ダイオキシン類による土壌汚染対策については、環境基準を超過し、汚染の除去等を行う必要がある地域として、これまでに6地域がダイオキシン類土壌汚染対策地域に指定され、対策計画に基づく事業が完了しています。
ダイオキシン類に係る土壌汚染対策を推進するための各種調査・検討を実施しました。
「ダイオキシン類の環境測定に係る精度管理指針」又は「ダイオキシン類の環境調査に係る精度管理の手引き(生物検定法)」に基づいて実施するダイオキシン類の環境測定を伴う請負調査について、測定に係る精度管理を推進するために、測定分析機関に対する受注資格審査を行いました。
ダイオキシン法附則に基づき、臭素系ダイオキシン類の排出実態に関する調査研究等を進めました。また、環境中でのダイオキシン類の実態調査等を引き続き実施しました。
農薬は、正しく使用しなければ、人の健康や生態系に悪影響を及ぼすおそれがあることなどから、農薬取締法(昭和23年法律第82号)に基づき規制されており、農林水産大臣の登録を受けなければ製造、販売等ができません。農薬を登録するかどうかの要件のうち、作物残留、土壌残留、水産動植物の被害防止及び水質汚濁に係る基準(農薬登録基準)を環境大臣が定めています。特に、水産動植物の被害防止に係る農薬登録基準及び水質汚濁に係る農薬登録基準は、個別農薬ごとに基準値を設定しており、2018年度は、それぞれ23農薬と19農薬に基準値を設定しました。
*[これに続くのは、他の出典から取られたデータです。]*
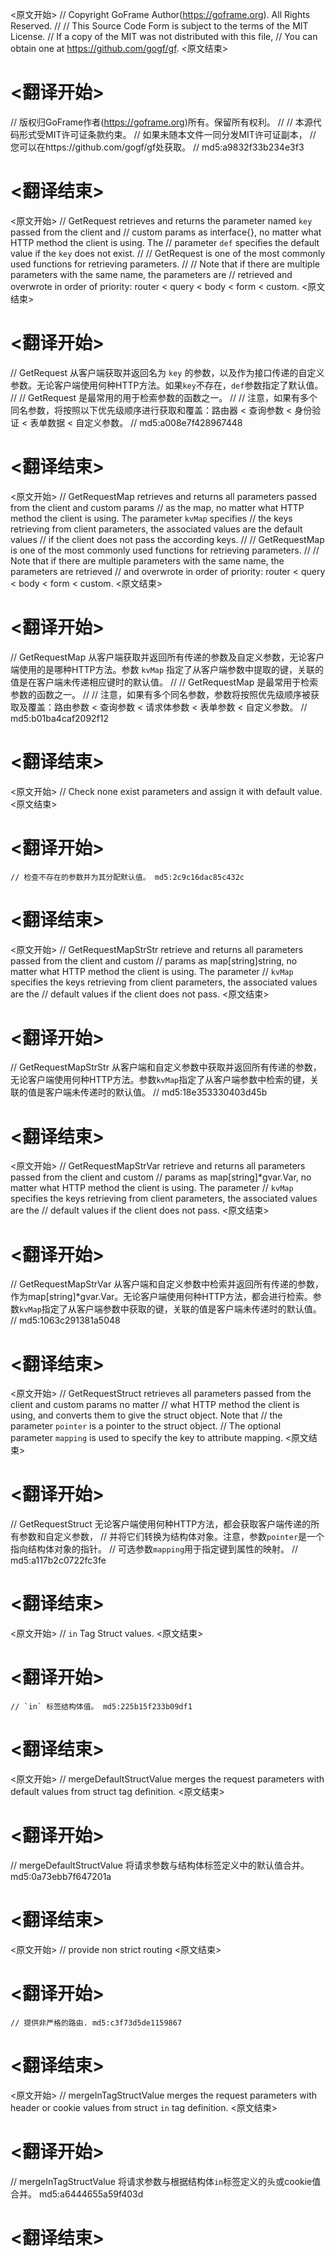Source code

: 
<原文开始>
// Copyright GoFrame Author(https://goframe.org). All Rights Reserved.
//
// This Source Code Form is subject to the terms of the MIT License.
// If a copy of the MIT was not distributed with this file,
// You can obtain one at https://github.com/gogf/gf.
<原文结束>

# <翻译开始>
// 版权归GoFrame作者(https://goframe.org)所有。保留所有权利。
//
// 本源代码形式受MIT许可证条款约束。
// 如果未随本文件一同分发MIT许可证副本，
// 您可以在https://github.com/gogf/gf处获取。
// md5:a9832f33b234e3f3
# <翻译结束>


<原文开始>
// GetRequest retrieves and returns the parameter named `key` passed from the client and
// custom params as interface{}, no matter what HTTP method the client is using. The
// parameter `def` specifies the default value if the `key` does not exist.
//
// GetRequest is one of the most commonly used functions for retrieving parameters.
//
// Note that if there are multiple parameters with the same name, the parameters are
// retrieved and overwrote in order of priority: router < query < body < form < custom.
<原文结束>

# <翻译开始>
// GetRequest 从客户端获取并返回名为 `key` 的参数，以及作为接口传递的自定义参数。无论客户端使用何种HTTP方法。如果`key`不存在，`def`参数指定了默认值。
// 
// GetRequest 是最常用的用于检索参数的函数之一。
// 
// 注意，如果有多个同名参数，将按照以下优先级顺序进行获取和覆盖：路由器 < 查询参数 < 身份验证 < 表单数据 < 自定义参数。
// md5:a008e7f428967448
# <翻译结束>


<原文开始>
// GetRequestMap retrieves and returns all parameters passed from the client and custom params
// as the map, no matter what HTTP method the client is using. The parameter `kvMap` specifies
// the keys retrieving from client parameters, the associated values are the default values
// if the client does not pass the according keys.
//
// GetRequestMap is one of the most commonly used functions for retrieving parameters.
//
// Note that if there are multiple parameters with the same name, the parameters are retrieved
// and overwrote in order of priority: router < query < body < form < custom.
<原文结束>

# <翻译开始>
// GetRequestMap 从客户端获取并返回所有传递的参数及自定义参数，无论客户端使用的是哪种HTTP方法。参数 `kvMap` 指定了从客户端参数中提取的键，关联的值是在客户端未传递相应键时的默认值。
//
// GetRequestMap 是最常用于检索参数的函数之一。
//
// 注意，如果有多个同名参数，参数将按照优先级顺序被获取及覆盖：路由参数 < 查询参数 < 请求体参数 < 表单参数 < 自定义参数。
// md5:b01ba4caf2092f12
# <翻译结束>


<原文开始>
// Check none exist parameters and assign it with default value.
<原文结束>

# <翻译开始>
	// 检查不存在的参数并为其分配默认值。 md5:2c9c16dac85c432c
# <翻译结束>


<原文开始>
// GetRequestMapStrStr retrieve and returns all parameters passed from the client and custom
// params as map[string]string, no matter what HTTP method the client is using. The parameter
// `kvMap` specifies the keys retrieving from client parameters, the associated values are the
// default values if the client does not pass.
<原文结束>

# <翻译开始>
// GetRequestMapStrStr 从客户端和自定义参数中获取并返回所有传递的参数，无论客户端使用何种HTTP方法。参数`kvMap`指定了从客户端参数中检索的键，关联的值是客户端未传递时的默认值。
// md5:18e353330403d45b
# <翻译结束>


<原文开始>
// GetRequestMapStrVar retrieve and returns all parameters passed from the client and custom
// params as map[string]*gvar.Var, no matter what HTTP method the client is using. The parameter
// `kvMap` specifies the keys retrieving from client parameters, the associated values are the
// default values if the client does not pass.
<原文结束>

# <翻译开始>
// GetRequestMapStrVar 从客户端和自定义参数中检索并返回所有传递的参数，作为map[string]*gvar.Var。无论客户端使用何种HTTP方法，都会进行检索。参数`kvMap`指定了从客户端参数中获取的键，关联的值是客户端未传递时的默认值。
// md5:1063c291381a5048
# <翻译结束>


<原文开始>
// GetRequestStruct retrieves all parameters passed from the client and custom params no matter
// what HTTP method the client is using, and converts them to give the struct object. Note that
// the parameter `pointer` is a pointer to the struct object.
// The optional parameter `mapping` is used to specify the key to attribute mapping.
<原文结束>

# <翻译开始>
// GetRequestStruct 无论客户端使用何种HTTP方法，都会获取客户端传递的所有参数和自定义参数，
// 并将它们转换为结构体对象。注意，参数`pointer`是一个指向结构体对象的指针。
// 可选参数`mapping`用于指定键到属性的映射。
// md5:a117b2c0722fc3fe
# <翻译结束>


<原文开始>
// `in` Tag Struct values.
<原文结束>

# <翻译开始>
	// `in` 标签结构体值。 md5:225b15f233b09df1
# <翻译结束>


<原文开始>
// mergeDefaultStructValue merges the request parameters with default values from struct tag definition.
<原文结束>

# <翻译开始>
// mergeDefaultStructValue 将请求参数与结构体标签定义中的默认值合并。 md5:0a73ebb7f647201a
# <翻译结束>


<原文开始>
// provide non strict routing
<原文结束>

# <翻译开始>
	// 提供非严格的路由. md5:c3f73d5de1159867
# <翻译结束>


<原文开始>
// mergeInTagStructValue merges the request parameters with header or cookie values from struct `in` tag definition.
<原文结束>

# <翻译开始>
// mergeInTagStructValue 将请求参数与根据结构体`in`标签定义的头或cookie值合并。 md5:a6444655a59f403d
# <翻译结束>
2018年6月に、農薬の安全性の一層の向上を図るため、農薬の再評価制度を導入するとともに、農薬の生態影響評価の対象を水産動植物から陸域を含む生活環境動植物に拡大することなどを内容とした農薬取締法の一部を改正する法律(平成30年法律第53号)が公布され、2018年12月に施行されました(農薬の生態影響評価の拡充は2020年4月に施行予定)。これに伴い、新たに水草及び鳥類を農薬登録時の評価対象に加えるとともに、野生のハチ類についても検討を行うこととしました。
農薬を使用する者が遵守すべき基準を定める省令(平成15年農林水産省・環境省令第5号)を改正し、芝や樹木等に農薬を使用する際にも、表示事項に従って安全かつ適正に使用するよう努めなければならないことを明確にしました。